Realistically, some assignment types simply no longer hold the value they used to. Discussion boards posts, for instance, are incredibly tempting for students to offload to technological tools. And there are strong temptations for instructors as well as students to take advantage of time-saving measures, including the siren call of tools that evaluate student writing for you. But I/we would urge anyone reading this not to assign writing you don’t want to read yourself. Why should a student be invested in the writing, if we aren’t? We don’t have to keep assigning the same kind of writing just because it’s what we experienced, unless it’s a genre we know they’ll have to employ later in their working lives.

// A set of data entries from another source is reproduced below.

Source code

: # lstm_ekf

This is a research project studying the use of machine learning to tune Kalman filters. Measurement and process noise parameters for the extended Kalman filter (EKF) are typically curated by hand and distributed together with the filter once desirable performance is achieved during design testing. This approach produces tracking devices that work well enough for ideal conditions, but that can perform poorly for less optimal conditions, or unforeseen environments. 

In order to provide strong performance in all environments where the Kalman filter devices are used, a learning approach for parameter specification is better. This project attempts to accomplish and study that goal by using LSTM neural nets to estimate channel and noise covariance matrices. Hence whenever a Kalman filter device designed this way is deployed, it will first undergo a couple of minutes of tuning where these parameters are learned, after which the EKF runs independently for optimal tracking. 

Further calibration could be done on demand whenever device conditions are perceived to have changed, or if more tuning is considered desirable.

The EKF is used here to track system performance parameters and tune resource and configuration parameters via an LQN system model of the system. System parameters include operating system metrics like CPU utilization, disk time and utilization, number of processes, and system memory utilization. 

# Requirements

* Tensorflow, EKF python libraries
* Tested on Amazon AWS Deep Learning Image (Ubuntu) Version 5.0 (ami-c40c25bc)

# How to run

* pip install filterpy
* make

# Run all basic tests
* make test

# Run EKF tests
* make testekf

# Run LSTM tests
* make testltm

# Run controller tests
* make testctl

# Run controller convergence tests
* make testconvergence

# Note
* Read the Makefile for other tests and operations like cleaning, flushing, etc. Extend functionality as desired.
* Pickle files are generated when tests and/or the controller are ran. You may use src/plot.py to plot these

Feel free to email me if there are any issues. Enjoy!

And it’s worth finding ways students can feel genuinely invested in their assignments. It’s true that some disciplines are highly constrained by conventions and expectations for what kinds of information gets shared and how. But in others, there’s room for students to make connections to their own lives. If they care about a topic, if they can see the relevance to their own experiences and future, they’re more likely to want to put time into doing the writing themselves.
Moreover: it is imperative to revisit our disciplinary and pedagogical values, and what, specifically, we want students to learn. What do we need students to be able to demonstrate they can do? How is writing the best way to do this? When it is, how can we shape the assignment to be both useful and approachable? The next, crucial step is to make these purposes crystal clear to our students. Why are we asking them to do this kind of writing? What learning does it demonstrate? What does it accomplish? If students understand why they’re doing something—what they gain from going through the process themselves—they’re far more likely to put the effort into doing the kind of work that a) rewards our own time spent reading it, and b) helps them learn to think in the analytical and/or creative ways we hope they will.
- Rethink evaluation.
Refocusing on our core values—what, ultimately, we hope students take away from our courses—can thus help guide assignment design. But it is also on us as instructors to think very carefully about what values around writing we’re communicating to students, and again, what our end goals are for their learning, when we evaluate their written work. If students conclude that an instructor prioritizes clean, flawless prose over the ideas they’re trying to express, that creates a huge temptation to rely excessively on genAI tools to produce writing that meets that standard. Undoubtedly, clear and effective writing is valuable. At the Writing Center, we’re here to help writers get there (over time). But sentence-level issues affecting clarity can always be dealt with later in the process (and indeed, it’s the more superficial aspects of writing that machines are good at addressing). But personally, as an instructor, I would rather see messy prose that reveals that the writer has wrestled with complex, nuanced ideas, as opposed to something that looks tidy but does not actually reflect any substantive thought.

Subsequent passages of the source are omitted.